BEGIN

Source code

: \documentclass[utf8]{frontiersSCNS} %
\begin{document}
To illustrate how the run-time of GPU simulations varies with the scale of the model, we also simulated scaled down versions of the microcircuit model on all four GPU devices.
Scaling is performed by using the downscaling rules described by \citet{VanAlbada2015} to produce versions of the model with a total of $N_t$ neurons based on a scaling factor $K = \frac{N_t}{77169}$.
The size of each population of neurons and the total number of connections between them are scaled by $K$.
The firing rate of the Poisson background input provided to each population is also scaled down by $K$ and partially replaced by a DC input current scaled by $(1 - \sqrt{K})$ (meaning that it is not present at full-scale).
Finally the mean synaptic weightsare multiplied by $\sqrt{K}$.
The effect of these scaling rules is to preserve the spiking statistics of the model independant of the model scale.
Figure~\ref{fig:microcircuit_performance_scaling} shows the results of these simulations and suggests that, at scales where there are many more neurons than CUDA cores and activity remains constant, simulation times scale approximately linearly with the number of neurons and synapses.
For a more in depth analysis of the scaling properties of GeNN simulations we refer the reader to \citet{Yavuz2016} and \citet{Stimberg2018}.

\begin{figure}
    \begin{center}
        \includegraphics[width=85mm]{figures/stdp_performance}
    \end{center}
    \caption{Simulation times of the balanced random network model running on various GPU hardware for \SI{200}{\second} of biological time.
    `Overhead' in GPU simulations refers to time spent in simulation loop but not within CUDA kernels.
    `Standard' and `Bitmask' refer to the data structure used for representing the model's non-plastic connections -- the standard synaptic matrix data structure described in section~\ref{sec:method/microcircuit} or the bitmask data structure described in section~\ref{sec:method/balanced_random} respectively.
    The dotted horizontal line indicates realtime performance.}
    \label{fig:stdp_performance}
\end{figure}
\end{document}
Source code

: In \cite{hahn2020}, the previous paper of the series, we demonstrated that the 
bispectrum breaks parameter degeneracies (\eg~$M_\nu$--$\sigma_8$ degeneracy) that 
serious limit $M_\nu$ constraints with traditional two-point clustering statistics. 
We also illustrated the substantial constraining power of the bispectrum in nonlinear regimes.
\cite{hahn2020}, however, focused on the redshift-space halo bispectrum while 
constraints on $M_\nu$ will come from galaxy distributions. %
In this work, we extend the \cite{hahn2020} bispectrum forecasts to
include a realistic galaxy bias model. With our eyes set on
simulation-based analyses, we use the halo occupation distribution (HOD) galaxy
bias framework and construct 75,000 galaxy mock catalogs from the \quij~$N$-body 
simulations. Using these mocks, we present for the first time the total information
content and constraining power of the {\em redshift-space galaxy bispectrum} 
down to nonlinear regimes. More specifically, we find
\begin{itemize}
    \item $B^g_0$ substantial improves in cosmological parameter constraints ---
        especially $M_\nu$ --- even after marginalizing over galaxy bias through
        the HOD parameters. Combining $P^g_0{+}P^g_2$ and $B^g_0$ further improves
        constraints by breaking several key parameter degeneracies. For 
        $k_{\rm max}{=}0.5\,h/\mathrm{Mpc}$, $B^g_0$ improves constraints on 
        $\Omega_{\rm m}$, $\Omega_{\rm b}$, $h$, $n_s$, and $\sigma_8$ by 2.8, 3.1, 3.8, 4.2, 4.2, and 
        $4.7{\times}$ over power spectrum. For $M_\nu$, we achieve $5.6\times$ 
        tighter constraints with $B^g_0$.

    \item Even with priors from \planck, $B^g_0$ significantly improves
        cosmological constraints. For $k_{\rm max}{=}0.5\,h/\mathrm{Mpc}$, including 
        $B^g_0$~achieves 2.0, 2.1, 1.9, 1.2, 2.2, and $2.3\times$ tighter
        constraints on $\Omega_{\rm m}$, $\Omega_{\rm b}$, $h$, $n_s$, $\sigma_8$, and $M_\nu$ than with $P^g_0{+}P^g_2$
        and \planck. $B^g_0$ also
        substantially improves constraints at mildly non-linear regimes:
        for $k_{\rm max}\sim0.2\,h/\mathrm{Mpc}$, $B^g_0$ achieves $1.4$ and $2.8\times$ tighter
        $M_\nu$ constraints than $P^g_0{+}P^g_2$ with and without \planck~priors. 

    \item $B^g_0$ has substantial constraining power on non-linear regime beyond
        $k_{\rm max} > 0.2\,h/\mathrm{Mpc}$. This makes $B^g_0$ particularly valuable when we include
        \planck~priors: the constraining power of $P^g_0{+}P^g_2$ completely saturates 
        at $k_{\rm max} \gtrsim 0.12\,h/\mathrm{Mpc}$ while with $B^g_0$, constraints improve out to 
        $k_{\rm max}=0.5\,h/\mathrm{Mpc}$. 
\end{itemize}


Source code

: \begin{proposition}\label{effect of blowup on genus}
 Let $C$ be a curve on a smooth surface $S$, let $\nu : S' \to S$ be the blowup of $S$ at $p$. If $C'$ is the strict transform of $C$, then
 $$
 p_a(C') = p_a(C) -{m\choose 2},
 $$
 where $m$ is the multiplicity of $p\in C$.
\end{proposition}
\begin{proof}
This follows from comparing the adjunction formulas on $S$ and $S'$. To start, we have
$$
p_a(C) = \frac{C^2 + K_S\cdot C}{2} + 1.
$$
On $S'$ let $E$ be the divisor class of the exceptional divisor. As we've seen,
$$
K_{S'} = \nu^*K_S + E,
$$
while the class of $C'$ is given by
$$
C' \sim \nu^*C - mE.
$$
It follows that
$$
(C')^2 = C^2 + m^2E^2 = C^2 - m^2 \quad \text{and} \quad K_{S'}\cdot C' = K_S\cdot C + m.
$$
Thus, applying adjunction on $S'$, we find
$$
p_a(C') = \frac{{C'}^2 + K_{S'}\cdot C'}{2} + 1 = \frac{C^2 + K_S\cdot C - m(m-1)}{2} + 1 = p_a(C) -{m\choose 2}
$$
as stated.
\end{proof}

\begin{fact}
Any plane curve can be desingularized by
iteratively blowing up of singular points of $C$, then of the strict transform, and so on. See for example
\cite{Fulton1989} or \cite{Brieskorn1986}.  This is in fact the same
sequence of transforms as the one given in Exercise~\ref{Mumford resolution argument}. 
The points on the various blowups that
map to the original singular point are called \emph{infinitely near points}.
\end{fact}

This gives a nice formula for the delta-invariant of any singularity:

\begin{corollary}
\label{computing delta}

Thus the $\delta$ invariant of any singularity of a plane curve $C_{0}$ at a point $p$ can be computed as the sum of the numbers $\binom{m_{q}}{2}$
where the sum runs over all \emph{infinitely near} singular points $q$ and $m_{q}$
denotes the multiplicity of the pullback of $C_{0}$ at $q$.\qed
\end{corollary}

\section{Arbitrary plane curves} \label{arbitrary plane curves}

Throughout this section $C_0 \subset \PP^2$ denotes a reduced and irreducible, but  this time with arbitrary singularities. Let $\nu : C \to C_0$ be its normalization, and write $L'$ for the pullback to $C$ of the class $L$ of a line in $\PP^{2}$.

END

Task >> Of the lines in the data above, some may include the word "bias"; state how many, with no added words.

Result of the task >> 3